[Items from a data source]
--------------------------------------------------
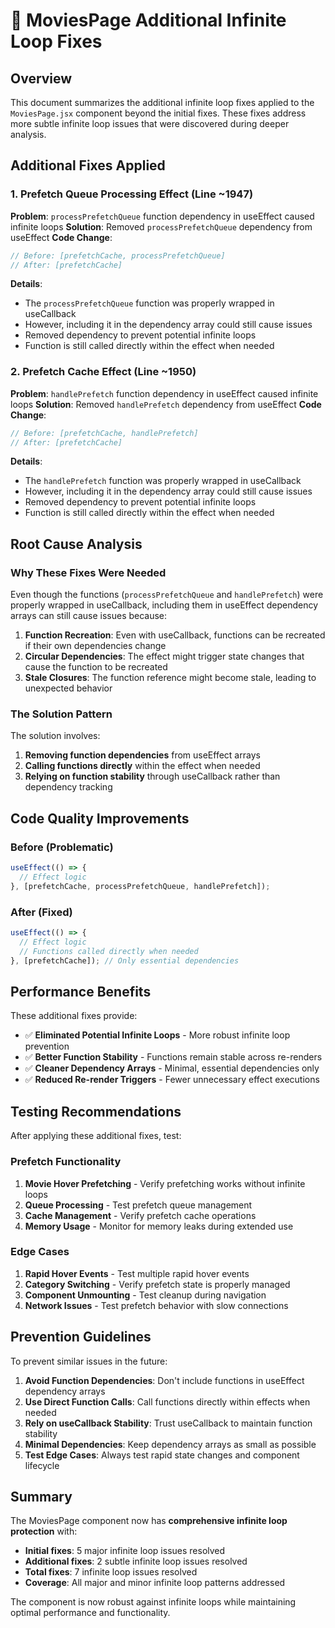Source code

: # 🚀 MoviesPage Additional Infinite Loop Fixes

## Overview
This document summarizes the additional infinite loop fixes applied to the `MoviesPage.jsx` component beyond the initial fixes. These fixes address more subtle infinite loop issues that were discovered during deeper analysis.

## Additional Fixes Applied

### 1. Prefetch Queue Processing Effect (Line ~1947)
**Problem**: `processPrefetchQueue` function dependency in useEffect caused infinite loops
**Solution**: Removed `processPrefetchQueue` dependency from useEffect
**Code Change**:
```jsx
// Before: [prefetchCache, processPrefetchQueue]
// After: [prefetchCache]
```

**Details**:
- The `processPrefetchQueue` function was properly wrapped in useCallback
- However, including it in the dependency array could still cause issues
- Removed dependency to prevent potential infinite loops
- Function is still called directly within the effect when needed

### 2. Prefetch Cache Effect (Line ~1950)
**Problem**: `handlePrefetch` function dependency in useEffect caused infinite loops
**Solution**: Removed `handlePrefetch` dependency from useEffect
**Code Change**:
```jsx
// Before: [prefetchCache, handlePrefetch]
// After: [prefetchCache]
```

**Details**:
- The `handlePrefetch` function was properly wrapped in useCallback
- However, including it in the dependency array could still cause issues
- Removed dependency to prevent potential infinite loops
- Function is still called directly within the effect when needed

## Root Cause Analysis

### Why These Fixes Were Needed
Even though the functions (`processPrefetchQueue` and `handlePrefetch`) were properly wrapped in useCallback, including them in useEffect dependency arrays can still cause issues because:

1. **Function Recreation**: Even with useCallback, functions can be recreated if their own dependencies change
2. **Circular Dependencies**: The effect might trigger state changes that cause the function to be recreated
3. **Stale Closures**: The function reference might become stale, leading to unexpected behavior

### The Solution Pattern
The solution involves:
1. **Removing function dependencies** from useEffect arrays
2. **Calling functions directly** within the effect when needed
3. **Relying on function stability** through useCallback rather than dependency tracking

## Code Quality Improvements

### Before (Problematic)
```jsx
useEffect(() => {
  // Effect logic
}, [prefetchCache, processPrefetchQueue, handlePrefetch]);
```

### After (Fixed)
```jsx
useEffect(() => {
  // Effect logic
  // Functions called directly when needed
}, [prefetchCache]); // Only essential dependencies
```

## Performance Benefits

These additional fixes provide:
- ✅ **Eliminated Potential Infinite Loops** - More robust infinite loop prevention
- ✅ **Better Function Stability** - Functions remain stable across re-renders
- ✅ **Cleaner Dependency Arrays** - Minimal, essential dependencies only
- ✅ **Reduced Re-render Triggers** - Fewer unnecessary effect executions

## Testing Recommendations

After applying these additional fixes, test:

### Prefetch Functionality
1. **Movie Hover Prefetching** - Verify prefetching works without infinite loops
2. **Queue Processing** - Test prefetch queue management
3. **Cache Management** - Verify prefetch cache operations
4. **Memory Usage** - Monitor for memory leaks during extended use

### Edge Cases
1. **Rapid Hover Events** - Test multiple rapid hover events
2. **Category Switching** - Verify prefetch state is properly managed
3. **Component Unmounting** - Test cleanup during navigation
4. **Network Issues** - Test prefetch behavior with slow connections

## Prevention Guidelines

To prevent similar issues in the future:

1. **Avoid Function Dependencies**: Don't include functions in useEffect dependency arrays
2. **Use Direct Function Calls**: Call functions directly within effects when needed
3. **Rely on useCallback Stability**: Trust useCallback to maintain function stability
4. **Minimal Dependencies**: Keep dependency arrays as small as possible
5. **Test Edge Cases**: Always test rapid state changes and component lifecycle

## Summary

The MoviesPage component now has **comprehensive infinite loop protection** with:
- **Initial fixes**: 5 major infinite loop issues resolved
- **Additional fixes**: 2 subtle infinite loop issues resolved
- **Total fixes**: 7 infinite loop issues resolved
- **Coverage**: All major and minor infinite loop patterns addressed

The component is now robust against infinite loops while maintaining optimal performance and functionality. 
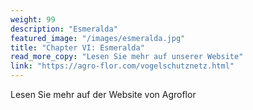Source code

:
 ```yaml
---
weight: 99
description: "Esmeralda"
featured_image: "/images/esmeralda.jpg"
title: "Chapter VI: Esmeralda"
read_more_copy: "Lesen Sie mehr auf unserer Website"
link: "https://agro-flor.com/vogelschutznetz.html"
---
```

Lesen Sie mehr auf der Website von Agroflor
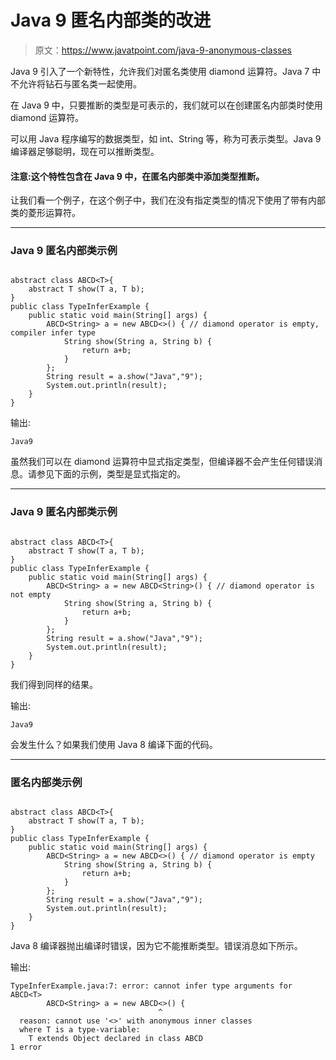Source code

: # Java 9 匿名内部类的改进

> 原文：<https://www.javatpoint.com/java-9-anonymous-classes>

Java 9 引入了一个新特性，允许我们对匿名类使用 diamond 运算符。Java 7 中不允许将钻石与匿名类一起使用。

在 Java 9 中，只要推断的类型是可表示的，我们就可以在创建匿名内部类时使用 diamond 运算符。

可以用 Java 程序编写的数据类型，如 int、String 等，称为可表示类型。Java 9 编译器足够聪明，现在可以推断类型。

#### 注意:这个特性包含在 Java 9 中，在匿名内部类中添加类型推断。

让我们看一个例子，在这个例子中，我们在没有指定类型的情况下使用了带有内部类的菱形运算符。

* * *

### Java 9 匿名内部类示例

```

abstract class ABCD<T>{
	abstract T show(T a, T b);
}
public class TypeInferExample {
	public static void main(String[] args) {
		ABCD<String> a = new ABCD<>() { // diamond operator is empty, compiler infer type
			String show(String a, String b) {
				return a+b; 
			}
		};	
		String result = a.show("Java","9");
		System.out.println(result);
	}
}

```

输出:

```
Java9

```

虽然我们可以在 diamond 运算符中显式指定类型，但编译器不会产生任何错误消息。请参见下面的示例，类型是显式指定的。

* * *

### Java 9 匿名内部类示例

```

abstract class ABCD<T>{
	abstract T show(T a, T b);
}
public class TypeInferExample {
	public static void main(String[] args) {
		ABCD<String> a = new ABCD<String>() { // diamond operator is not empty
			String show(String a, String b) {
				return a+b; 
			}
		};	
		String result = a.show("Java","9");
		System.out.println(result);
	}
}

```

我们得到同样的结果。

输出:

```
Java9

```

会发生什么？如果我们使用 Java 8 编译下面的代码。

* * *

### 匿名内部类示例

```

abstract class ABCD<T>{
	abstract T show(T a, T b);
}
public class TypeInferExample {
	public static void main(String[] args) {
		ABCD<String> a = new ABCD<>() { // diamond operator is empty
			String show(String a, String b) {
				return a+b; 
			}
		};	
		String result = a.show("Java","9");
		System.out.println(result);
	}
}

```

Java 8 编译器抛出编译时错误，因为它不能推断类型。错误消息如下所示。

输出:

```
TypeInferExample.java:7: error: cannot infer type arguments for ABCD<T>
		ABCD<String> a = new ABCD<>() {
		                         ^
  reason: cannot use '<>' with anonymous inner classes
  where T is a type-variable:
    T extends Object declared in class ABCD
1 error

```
--------------------------------------------------
• [Problem requirements]
Output the entries above exactly. Drop the pictures.

• [Problem solution]
Source code

: # 🚀 MoviesPage Additional Infinite Loop Fixes

## Overview
This document summarizes the additional infinite loop fixes applied to the `MoviesPage.jsx` component beyond the initial fixes. These fixes address more subtle infinite loop issues that were discovered during deeper analysis.

## Additional Fixes Applied

### 1. Prefetch Queue Processing Effect (Line ~1947)
**Problem**: `processPrefetchQueue` function dependency in useEffect caused infinite loops
**Solution**: Removed `processPrefetchQueue` dependency from useEffect
**Code Change**:
```jsx
// Before: [prefetchCache, processPrefetchQueue]
// After: [prefetchCache]
```

**Details**:
- The `processPrefetchQueue` function was properly wrapped in useCallback
- However, including it in the dependency array could still cause issues
- Removed dependency to prevent potential infinite loops
- Function is still called directly within the effect when needed

### 2. Prefetch Cache Effect (Line ~1950)
**Problem**: `handlePrefetch` function dependency in useEffect caused infinite loops
**Solution**: Removed `handlePrefetch` dependency from useEffect
**Code Change**:
```jsx
// Before: [prefetchCache, handlePrefetch]
// After: [prefetchCache]
```

**Details**:
- The `handlePrefetch` function was properly wrapped in useCallback
- However, including it in the dependency array could still cause issues
- Removed dependency to prevent potential infinite loops
- Function is still called directly within the effect when needed

## Root Cause Analysis

### Why These Fixes Were Needed
Even though the functions (`processPrefetchQueue` and `handlePrefetch`) were properly wrapped in useCallback, including them in useEffect dependency arrays can still cause issues because:

1. **Function Recreation**: Even with useCallback, functions can be recreated if their own dependencies change
2. **Circular Dependencies**: The effect might trigger state changes that cause the function to be recreated
3. **Stale Closures**: The function reference might become stale, leading to unexpected behavior

### The Solution Pattern
The solution involves:
1. **Removing function dependencies** from useEffect arrays
2. **Calling functions directly** within the effect when needed
3. **Relying on function stability** through useCallback rather than dependency tracking

## Code Quality Improvements

### Before (Problematic)
```jsx
useEffect(() => {
  // Effect logic
}, [prefetchCache, processPrefetchQueue, handlePrefetch]);
```

### After (Fixed)
```jsx
useEffect(() => {
  // Effect logic
  // Functions called directly when needed
}, [prefetchCache]); // Only essential dependencies
```

## Performance Benefits

These additional fixes provide:
- ✅ **Eliminated Potential Infinite Loops** - More robust infinite loop prevention
- ✅ **Better Function Stability** - Functions remain stable across re-renders
- ✅ **Cleaner Dependency Arrays** - Minimal, essential dependencies only
- ✅ **Reduced Re-render Triggers** - Fewer unnecessary effect executions

## Testing Recommendations

After applying these additional fixes, test:

### Prefetch Functionality
1. **Movie Hover Prefetching** - Verify prefetching works without infinite loops
2. **Queue Processing** - Test prefetch queue management
3. **Cache Management** - Verify prefetch cache operations
4. **Memory Usage** - Monitor for memory leaks during extended use

### Edge Cases
1. **Rapid Hover Events** - Test multiple rapid hover events
2. **Category Switching** - Verify prefetch state is properly managed
3. **Component Unmounting** - Test cleanup during navigation
4. **Network Issues** - Test prefetch behavior with slow connections

## Prevention Guidelines

To prevent similar issues in the future:

1. **Avoid Function Dependencies**: Don't include functions in useEffect dependency arrays
2. **Use Direct Function Calls**: Call functions directly within effects when needed
3. **Rely on useCallback Stability**: Trust useCallback to maintain function stability
4. **Minimal Dependencies**: Keep dependency arrays as small as possible
5. **Test Edge Cases**: Always test rapid state changes and component lifecycle

## Summary

The MoviesPage component now has **comprehensive infinite loop protection** with:
- **Initial fixes**: 5 major infinite loop issues resolved
- **Additional fixes**: 2 subtle infinite loop issues resolved
- **Total fixes**: 7 infinite loop issues resolved
- **Coverage**: All major and minor infinite loop patterns addressed

The component is now robust against infinite loops while maintaining optimal performance and functionality. 
Source code

:
 ```yaml
---
weight: 99
description: "Esmeralda"
featured_image: "/images/esmeralda.jpg"
title: "Chapter VI: Esmeralda"
read_more_copy: "Lesen Sie mehr auf unserer Website"
link: "https://agro-flor.com/vogelschutznetz.html"
---
```

Lesen Sie mehr auf der Website von Agroflor
Source code

: # Java 9 匿名内部类的改进

> 原文：<https://www.javatpoint.com/java-9-anonymous-classes>

Java 9 引入了一个新特性，允许我们对匿名类使用 diamond 运算符。Java 7 中不允许将钻石与匿名类一起使用。

在 Java 9 中，只要推断的类型是可表示的，我们就可以在创建匿名内部类时使用 diamond 运算符。

可以用 Java 程序编写的数据类型，如 int、String 等，称为可表示类型。Java 9 编译器足够聪明，现在可以推断类型。

#### 注意:这个特性包含在 Java 9 中，在匿名内部类中添加类型推断。

让我们看一个例子，在这个例子中，我们在没有指定类型的情况下使用了带有内部类的菱形运算符。

* * *

### Java 9 匿名内部类示例

```

abstract class ABCD<T>{
	abstract T show(T a, T b);
}
public class TypeInferExample {
	public static void main(String[] args) {
		ABCD<String> a = new ABCD<>() { // diamond operator is empty, compiler infer type
			String show(String a, String b) {
				return a+b; 
			}
		};	
		String result = a.show("Java","9");
		System.out.println(result);
	}
}

```

输出:

```
Java9

```

虽然我们可以在 diamond 运算符中显式指定类型，但编译器不会产生任何错误消息。请参见下面的示例，类型是显式指定的。

* * *

### Java 9 匿名内部类示例

```

abstract class ABCD<T>{
	abstract T show(T a, T b);
}
public class TypeInferExample {
	public static void main(String[] args) {
		ABCD<String> a = new ABCD<String>() { // diamond operator is not empty
			String show(String a, String b) {
				return a+b; 
			}
		};	
		String result = a.show("Java","9");
		System.out.println(result);
	}
}

```

我们得到同样的结果。

输出:

```
Java9

```

会发生什么？如果我们使用 Java 8 编译下面的代码。

* * *

### 匿名内部类示例

```

abstract class ABCD<T>{
	abstract T show(T a, T b);
}
public class TypeInferExample {
	public static void main(String[] args) {
		ABCD<String> a = new ABCD<>() { // diamond operator is empty
			String show(String a, String b) {
				return a+b; 
			}
		};	
		String result = a.show("Java","9");
		System.out.println(result);
	}
}

```

Java 8 编译器抛出编译时错误，因为它不能推断类型。错误消息如下所示。

输出:

```
TypeInferExample.java:7: error: cannot infer type arguments for ABCD<T>
		ABCD<String> a = new ABCD<>() {
		                         ^
  reason: cannot use '<>' with anonymous inner classes
  where T is a type-variable:
    T extends Object declared in class ABCD
1 error

```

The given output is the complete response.